> **What this task involves**
Set down the data below exactly; pictures stay out.
*** Opening of Records for processing ***
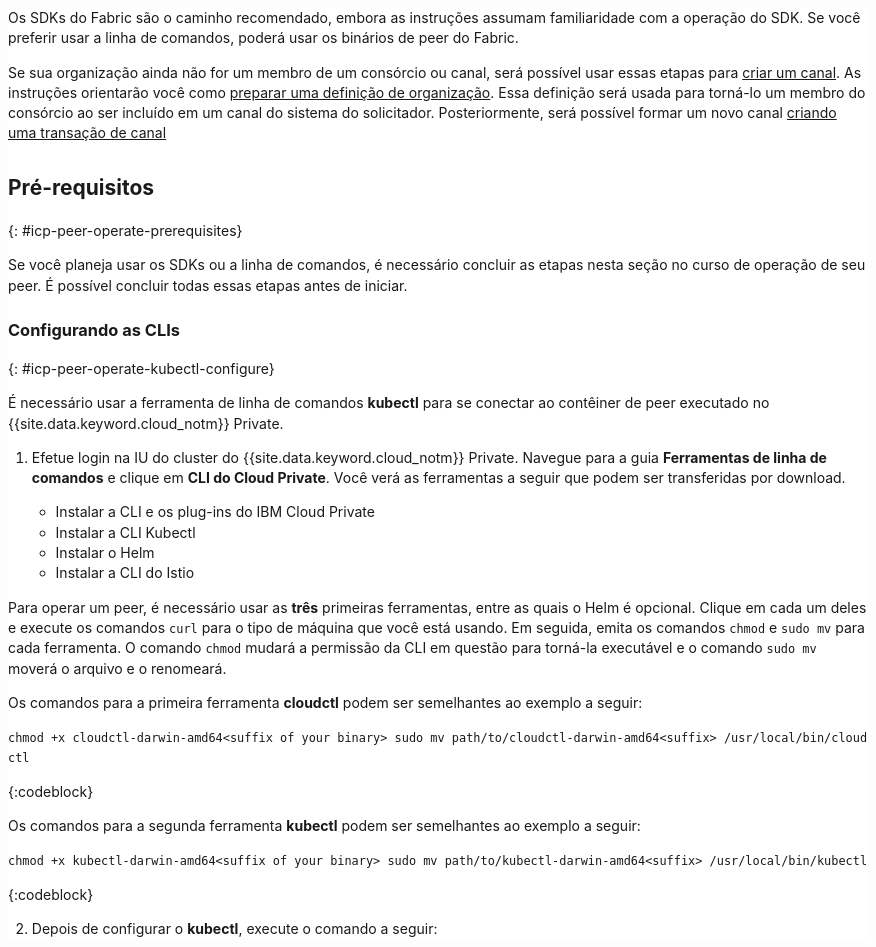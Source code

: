 Os SDKs do Fabric são o caminho recomendado, embora as instruções assumam familiaridade com a operação do SDK. Se você preferir usar a linha de comandos, poderá usar os binários de peer do Fabric.

Se sua organização ainda não for um membro de um consórcio ou canal, será possível usar essas etapas para [criar um canal](/docs/services/blockchain/howto/peer_operate_icp.html#icp-peer-operate-create-channel). As instruções orientarão você como [preparar uma definição de organização](/docs/services/blockchain/howto/peer_operate_icp.html#icp-peer-operate-organization-definition). Essa definição será usada para torná-lo um membro do consórcio ao ser incluído em um canal do sistema do solicitador. Posteriormente, será possível formar um novo canal [criando uma transação de canal](/docs/services/blockchain/howto/peer_operate_icp.html#icp-peer-operate-channeltx)


## Pré-requisitos
{: #icp-peer-operate-prerequisites}

Se você planeja usar os SDKs ou a linha de comandos, é necessário concluir as etapas nesta seção no curso de operação de seu peer. É possível concluir todas essas etapas antes de iniciar.

### Configurando as CLIs
{: #icp-peer-operate-kubectl-configure}

É necessário usar a ferramenta de linha de comandos **kubectl** para se conectar ao contêiner de peer executado no {{site.data.keyword.cloud_notm}} Private.

1. Efetue login na IU do cluster do {{site.data.keyword.cloud_notm}} Private. Navegue para a guia **Ferramentas de linha de comandos** e clique em **CLI do Cloud Private**. Você verá as ferramentas a seguir que podem ser transferidas por download.

   * Instalar a CLI e os plug-ins do IBM Cloud Private
   * Instalar a CLI Kubectl
   * Instalar o Helm
   * Instalar a CLI do Istio

  Para operar um peer, é necessário usar as **três** primeiras ferramentas, entre as quais o Helm é opcional. Clique em cada um deles e execute os comandos `curl` para o tipo de máquina que você está usando. Em seguida, emita os comandos `chmod` e `sudo mv` para cada ferramenta. O comando `chmod` mudará a permissão da CLI em questão para torná-la executável e o comando `sudo mv` moverá o arquivo e o renomeará.

  Os comandos para a primeira ferramenta **cloudctl** podem ser semelhantes ao exemplo a seguir:

  ```
  chmod +x cloudctl-darwin-amd64<suffix of your binary> sudo mv path/to/cloudctl-darwin-amd64<suffix> /usr/local/bin/cloudctl
  ```
  {:codeblock}

  Os comandos para a segunda ferramenta **kubectl** podem ser semelhantes ao exemplo a seguir:

  ```
  chmod +x kubectl-darwin-amd64<suffix of your binary> sudo mv path/to/kubectl-darwin-amd64<suffix> /usr/local/bin/kubectl
  ```
  {:codeblock}

2. Depois de configurar o **kubectl**, execute o comando a seguir:
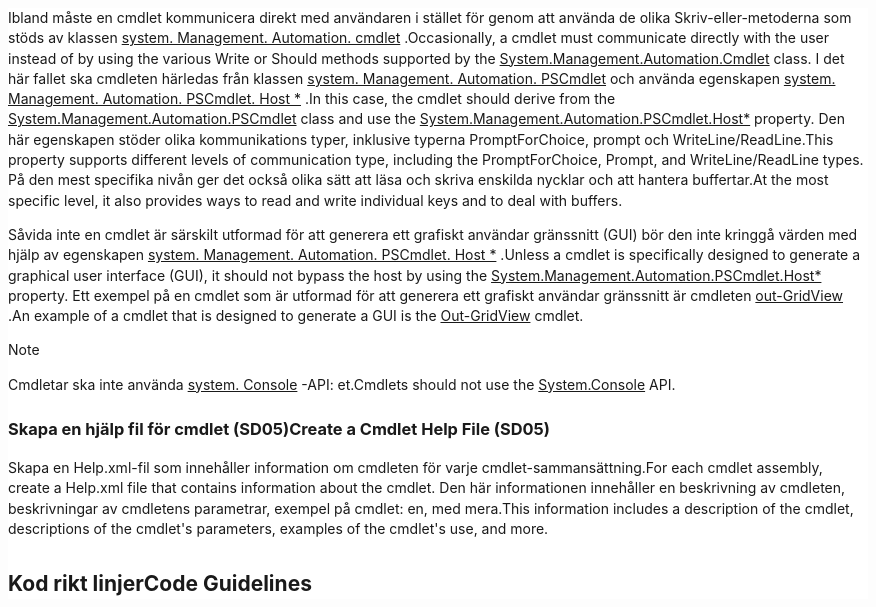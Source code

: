 <span data-ttu-id="0f5b2-218">Ibland måste en cmdlet kommunicera direkt med användaren i stället för genom att använda de olika Skriv-eller-metoderna som stöds av klassen [system. Management. Automation. cmdlet](/dotnet/api/System.Management.Automation.Cmdlet) .</span><span class="sxs-lookup"><span data-stu-id="0f5b2-218">Occasionally, a cmdlet must communicate directly with the user instead of by using the various Write or Should methods supported by the [System.Management.Automation.Cmdlet](/dotnet/api/System.Management.Automation.Cmdlet) class.</span></span> <span data-ttu-id="0f5b2-219">I det här fallet ska cmdleten härledas från klassen [system. Management. Automation. PSCmdlet](/dotnet/api/System.Management.Automation.PSCmdlet) och använda egenskapen [system. Management. Automation. PSCmdlet. Host \*](/dotnet/api/System.Management.Automation.PSCmdlet.Host) .</span><span class="sxs-lookup"><span data-stu-id="0f5b2-219">In this case, the cmdlet should derive from the [System.Management.Automation.PSCmdlet](/dotnet/api/System.Management.Automation.PSCmdlet) class and use the [System.Management.Automation.PSCmdlet.Host\*](/dotnet/api/System.Management.Automation.PSCmdlet.Host) property.</span></span> <span data-ttu-id="0f5b2-220">Den här egenskapen stöder olika kommunikations typer, inklusive typerna PromptForChoice, prompt och WriteLine/ReadLine.</span><span class="sxs-lookup"><span data-stu-id="0f5b2-220">This property supports different levels of communication type, including the PromptForChoice, Prompt, and WriteLine/ReadLine types.</span></span> <span data-ttu-id="0f5b2-221">På den mest specifika nivån ger det också olika sätt att läsa och skriva enskilda nycklar och att hantera buffertar.</span><span class="sxs-lookup"><span data-stu-id="0f5b2-221">At the most specific level, it also provides ways to read and write individual keys and to deal with buffers.</span></span>

<span data-ttu-id="0f5b2-222">Såvida inte en cmdlet är särskilt utformad för att generera ett grafiskt användar gränssnitt (GUI) bör den inte kringgå värden med hjälp av egenskapen [system. Management. Automation. PSCmdlet. Host \*](/dotnet/api/System.Management.Automation.PSCmdlet.Host) .</span><span class="sxs-lookup"><span data-stu-id="0f5b2-222">Unless a cmdlet is specifically designed to generate a graphical user interface (GUI), it should not bypass the host by using the [System.Management.Automation.PSCmdlet.Host\*](/dotnet/api/System.Management.Automation.PSCmdlet.Host) property.</span></span> <span data-ttu-id="0f5b2-223">Ett exempel på en cmdlet som är utformad för att generera ett grafiskt användar gränssnitt är cmdleten [out-GridView](/powershell/module/Microsoft.PowerShell.Utility/Out-GridView) .</span><span class="sxs-lookup"><span data-stu-id="0f5b2-223">An example of a cmdlet that is designed to generate a GUI is the [Out-GridView](/powershell/module/Microsoft.PowerShell.Utility/Out-GridView) cmdlet.</span></span>

> [!NOTE]
> <span data-ttu-id="0f5b2-224">Cmdletar ska inte använda [system. Console](/dotnet/api/System.Console) -API: et.</span><span class="sxs-lookup"><span data-stu-id="0f5b2-224">Cmdlets should not use the [System.Console](/dotnet/api/System.Console) API.</span></span>

### <a name="create-a-cmdlet-help-file-sd05"></a><span data-ttu-id="0f5b2-225">Skapa en hjälp fil för cmdlet (SD05)</span><span class="sxs-lookup"><span data-stu-id="0f5b2-225">Create a Cmdlet Help File (SD05)</span></span>

<span data-ttu-id="0f5b2-226">Skapa en Help.xml-fil som innehåller information om cmdleten för varje cmdlet-sammansättning.</span><span class="sxs-lookup"><span data-stu-id="0f5b2-226">For each cmdlet assembly, create a Help.xml file that contains information about the cmdlet.</span></span> <span data-ttu-id="0f5b2-227">Den här informationen innehåller en beskrivning av cmdleten, beskrivningar av cmdletens parametrar, exempel på cmdlet: en, med mera.</span><span class="sxs-lookup"><span data-stu-id="0f5b2-227">This information includes a description of the cmdlet, descriptions of the cmdlet's parameters, examples of the cmdlet's use, and more.</span></span>

## <a name="code-guidelines"></a><span data-ttu-id="0f5b2-228">Kod rikt linjer</span><span class="sxs-lookup"><span data-stu-id="0f5b2-228">Code Guidelines</span></span>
*** Close of Records for processing ***
> **Result of the task**
Source code

: Os SDKs do Fabric são o caminho recomendado, embora as instruções assumam familiaridade com a operação do SDK. Se você preferir usar a linha de comandos, poderá usar os binários de peer do Fabric.

Se sua organização ainda não for um membro de um consórcio ou canal, será possível usar essas etapas para [criar um canal](/docs/services/blockchain/howto/peer_operate_icp.html#icp-peer-operate-create-channel). As instruções orientarão você como [preparar uma definição de organização](/docs/services/blockchain/howto/peer_operate_icp.html#icp-peer-operate-organization-definition). Essa definição será usada para torná-lo um membro do consórcio ao ser incluído em um canal do sistema do solicitador. Posteriormente, será possível formar um novo canal [criando uma transação de canal](/docs/services/blockchain/howto/peer_operate_icp.html#icp-peer-operate-channeltx)


## Pré-requisitos
{: #icp-peer-operate-prerequisites}

Se você planeja usar os SDKs ou a linha de comandos, é necessário concluir as etapas nesta seção no curso de operação de seu peer. É possível concluir todas essas etapas antes de iniciar.

### Configurando as CLIs
{: #icp-peer-operate-kubectl-configure}

É necessário usar a ferramenta de linha de comandos **kubectl** para se conectar ao contêiner de peer executado no {{site.data.keyword.cloud_notm}} Private.

1. Efetue login na IU do cluster do {{site.data.keyword.cloud_notm}} Private. Navegue para a guia **Ferramentas de linha de comandos** e clique em **CLI do Cloud Private**. Você verá as ferramentas a seguir que podem ser transferidas por download.

   * Instalar a CLI e os plug-ins do IBM Cloud Private
   * Instalar a CLI Kubectl
   * Instalar o Helm
   * Instalar a CLI do Istio

  Para operar um peer, é necessário usar as **três** primeiras ferramentas, entre as quais o Helm é opcional. Clique em cada um deles e execute os comandos `curl` para o tipo de máquina que você está usando. Em seguida, emita os comandos `chmod` e `sudo mv` para cada ferramenta. O comando `chmod` mudará a permissão da CLI em questão para torná-la executável e o comando `sudo mv` moverá o arquivo e o renomeará.

  Os comandos para a primeira ferramenta **cloudctl** podem ser semelhantes ao exemplo a seguir:

  ```
  chmod +x cloudctl-darwin-amd64<suffix of your binary> sudo mv path/to/cloudctl-darwin-amd64<suffix> /usr/local/bin/cloudctl
  ```
  {:codeblock}

  Os comandos para a segunda ferramenta **kubectl** podem ser semelhantes ao exemplo a seguir:

  ```
  chmod +x kubectl-darwin-amd64<suffix of your binary> sudo mv path/to/kubectl-darwin-amd64<suffix> /usr/local/bin/kubectl
  ```
  {:codeblock}

2. Depois de configurar o **kubectl**, execute o comando a seguir:
Source code

: <span data-ttu-id="0f5b2-218">Ibland måste en cmdlet kommunicera direkt med användaren i stället för genom att använda de olika Skriv-eller-metoderna som stöds av klassen [system. Management. Automation. cmdlet](/dotnet/api/System.Management.Automation.Cmdlet) .</span><span class="sxs-lookup"><span data-stu-id="0f5b2-218">Occasionally, a cmdlet must communicate directly with the user instead of by using the various Write or Should methods supported by the [System.Management.Automation.Cmdlet](/dotnet/api/System.Management.Automation.Cmdlet) class.</span></span> <span data-ttu-id="0f5b2-219">I det här fallet ska cmdleten härledas från klassen [system. Management. Automation. PSCmdlet](/dotnet/api/System.Management.Automation.PSCmdlet) och använda egenskapen [system. Management. Automation. PSCmdlet. Host \*](/dotnet/api/System.Management.Automation.PSCmdlet.Host) .</span><span class="sxs-lookup"><span data-stu-id="0f5b2-219">In this case, the cmdlet should derive from the [System.Management.Automation.PSCmdlet](/dotnet/api/System.Management.Automation.PSCmdlet) class and use the [System.Management.Automation.PSCmdlet.Host\*](/dotnet/api/System.Management.Automation.PSCmdlet.Host) property.</span></span> <span data-ttu-id="0f5b2-220">Den här egenskapen stöder olika kommunikations typer, inklusive typerna PromptForChoice, prompt och WriteLine/ReadLine.</span><span class="sxs-lookup"><span data-stu-id="0f5b2-220">This property supports different levels of communication type, including the PromptForChoice, Prompt, and WriteLine/ReadLine types.</span></span> <span data-ttu-id="0f5b2-221">På den mest specifika nivån ger det också olika sätt att läsa och skriva enskilda nycklar och att hantera buffertar.</span><span class="sxs-lookup"><span data-stu-id="0f5b2-221">At the most specific level, it also provides ways to read and write individual keys and to deal with buffers.</span></span>

<span data-ttu-id="0f5b2-222">Såvida inte en cmdlet är särskilt utformad för att generera ett grafiskt användar gränssnitt (GUI) bör den inte kringgå värden med hjälp av egenskapen [system. Management. Automation. PSCmdlet. Host \*](/dotnet/api/System.Management.Automation.PSCmdlet.Host) .</span><span class="sxs-lookup"><span data-stu-id="0f5b2-222">Unless a cmdlet is specifically designed to generate a graphical user interface (GUI), it should not bypass the host by using the [System.Management.Automation.PSCmdlet.Host\*](/dotnet/api/System.Management.Automation.PSCmdlet.Host) property.</span></span> <span data-ttu-id="0f5b2-223">Ett exempel på en cmdlet som är utformad för att generera ett grafiskt användar gränssnitt är cmdleten [out-GridView](/powershell/module/Microsoft.PowerShell.Utility/Out-GridView) .</span><span class="sxs-lookup"><span data-stu-id="0f5b2-223">An example of a cmdlet that is designed to generate a GUI is the [Out-GridView](/powershell/module/Microsoft.PowerShell.Utility/Out-GridView) cmdlet.</span></span>

> [!NOTE]
> <span data-ttu-id="0f5b2-224">Cmdletar ska inte använda [system. Console](/dotnet/api/System.Console) -API: et.</span><span class="sxs-lookup"><span data-stu-id="0f5b2-224">Cmdlets should not use the [System.Console](/dotnet/api/System.Console) API.</span></span>

### <a name="create-a-cmdlet-help-file-sd05"></a><span data-ttu-id="0f5b2-225">Skapa en hjälp fil för cmdlet (SD05)</span><span class="sxs-lookup"><span data-stu-id="0f5b2-225">Create a Cmdlet Help File (SD05)</span></span>

<span data-ttu-id="0f5b2-226">Skapa en Help.xml-fil som innehåller information om cmdleten för varje cmdlet-sammansättning.</span><span class="sxs-lookup"><span data-stu-id="0f5b2-226">For each cmdlet assembly, create a Help.xml file that contains information about the cmdlet.</span></span> <span data-ttu-id="0f5b2-227">Den här informationen innehåller en beskrivning av cmdleten, beskrivningar av cmdletens parametrar, exempel på cmdlet: en, med mera.</span><span class="sxs-lookup"><span data-stu-id="0f5b2-227">This information includes a description of the cmdlet, descriptions of the cmdlet's parameters, examples of the cmdlet's use, and more.</span></span>

## <a name="code-guidelines"></a><span data-ttu-id="0f5b2-228">Kod rikt linjer</span><span class="sxs-lookup"><span data-stu-id="0f5b2-228">Code Guidelines</span></span>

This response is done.